__Task directions__. If a line below contains "technologii", count it; then state how many such lines there are, and nothing else.

******

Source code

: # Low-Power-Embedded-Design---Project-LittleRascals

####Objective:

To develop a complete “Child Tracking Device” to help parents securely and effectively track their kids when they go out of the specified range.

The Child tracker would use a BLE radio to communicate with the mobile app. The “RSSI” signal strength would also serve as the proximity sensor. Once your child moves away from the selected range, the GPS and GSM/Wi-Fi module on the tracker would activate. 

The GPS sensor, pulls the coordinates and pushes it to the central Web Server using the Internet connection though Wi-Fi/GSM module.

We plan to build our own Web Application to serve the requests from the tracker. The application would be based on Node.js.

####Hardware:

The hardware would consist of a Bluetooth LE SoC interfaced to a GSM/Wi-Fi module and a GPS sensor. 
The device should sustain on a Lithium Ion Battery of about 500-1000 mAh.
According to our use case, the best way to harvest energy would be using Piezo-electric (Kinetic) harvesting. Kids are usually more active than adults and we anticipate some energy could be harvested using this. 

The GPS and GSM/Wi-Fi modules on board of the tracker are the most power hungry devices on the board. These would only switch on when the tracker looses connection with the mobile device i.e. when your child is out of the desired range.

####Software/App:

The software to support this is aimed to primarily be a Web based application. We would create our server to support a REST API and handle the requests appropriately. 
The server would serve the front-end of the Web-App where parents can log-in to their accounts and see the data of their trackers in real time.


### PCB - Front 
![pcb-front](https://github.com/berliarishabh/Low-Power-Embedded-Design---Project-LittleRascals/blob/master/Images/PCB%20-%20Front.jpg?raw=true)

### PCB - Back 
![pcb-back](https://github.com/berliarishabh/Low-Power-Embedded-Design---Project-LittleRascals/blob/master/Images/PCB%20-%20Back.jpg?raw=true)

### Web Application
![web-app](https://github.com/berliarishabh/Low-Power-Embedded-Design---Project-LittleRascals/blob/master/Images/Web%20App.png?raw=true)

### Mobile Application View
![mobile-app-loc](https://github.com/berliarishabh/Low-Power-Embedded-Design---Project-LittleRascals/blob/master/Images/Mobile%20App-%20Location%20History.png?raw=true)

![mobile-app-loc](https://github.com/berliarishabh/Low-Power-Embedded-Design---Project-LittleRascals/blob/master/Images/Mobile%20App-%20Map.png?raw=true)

******

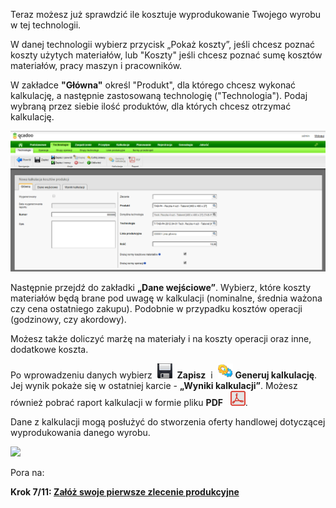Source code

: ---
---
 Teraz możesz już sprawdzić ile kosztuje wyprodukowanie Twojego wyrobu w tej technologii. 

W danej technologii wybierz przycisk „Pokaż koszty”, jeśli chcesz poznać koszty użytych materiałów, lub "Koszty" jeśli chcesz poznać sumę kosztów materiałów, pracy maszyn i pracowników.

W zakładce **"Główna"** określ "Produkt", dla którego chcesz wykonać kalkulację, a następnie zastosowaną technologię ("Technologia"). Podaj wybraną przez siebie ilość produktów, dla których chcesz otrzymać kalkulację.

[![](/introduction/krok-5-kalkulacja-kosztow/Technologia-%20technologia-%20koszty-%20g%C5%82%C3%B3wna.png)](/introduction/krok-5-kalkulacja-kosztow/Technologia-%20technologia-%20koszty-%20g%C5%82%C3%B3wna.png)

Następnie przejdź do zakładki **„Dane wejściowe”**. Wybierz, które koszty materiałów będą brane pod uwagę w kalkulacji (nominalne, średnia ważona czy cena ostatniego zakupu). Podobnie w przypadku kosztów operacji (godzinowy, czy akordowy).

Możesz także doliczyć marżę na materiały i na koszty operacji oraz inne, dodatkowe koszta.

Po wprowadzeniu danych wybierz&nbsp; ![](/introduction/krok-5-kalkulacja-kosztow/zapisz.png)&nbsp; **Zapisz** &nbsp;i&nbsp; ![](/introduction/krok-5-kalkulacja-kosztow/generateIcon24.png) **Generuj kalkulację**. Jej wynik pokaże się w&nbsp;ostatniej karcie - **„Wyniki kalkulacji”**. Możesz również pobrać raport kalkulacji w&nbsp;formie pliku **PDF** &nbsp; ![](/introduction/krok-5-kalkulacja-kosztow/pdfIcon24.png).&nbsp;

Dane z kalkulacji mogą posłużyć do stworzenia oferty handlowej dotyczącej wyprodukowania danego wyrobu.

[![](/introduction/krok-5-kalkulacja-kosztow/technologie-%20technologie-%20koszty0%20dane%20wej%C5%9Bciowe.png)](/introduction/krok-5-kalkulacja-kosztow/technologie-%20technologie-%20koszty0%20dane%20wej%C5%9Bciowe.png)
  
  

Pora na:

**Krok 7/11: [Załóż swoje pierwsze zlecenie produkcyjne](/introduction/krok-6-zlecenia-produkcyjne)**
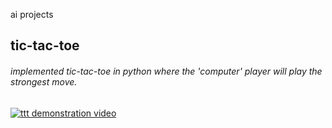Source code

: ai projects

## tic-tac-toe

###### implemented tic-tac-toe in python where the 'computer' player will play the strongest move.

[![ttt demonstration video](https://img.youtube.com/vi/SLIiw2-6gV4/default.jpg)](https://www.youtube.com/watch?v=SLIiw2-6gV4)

******

__Solution__. 2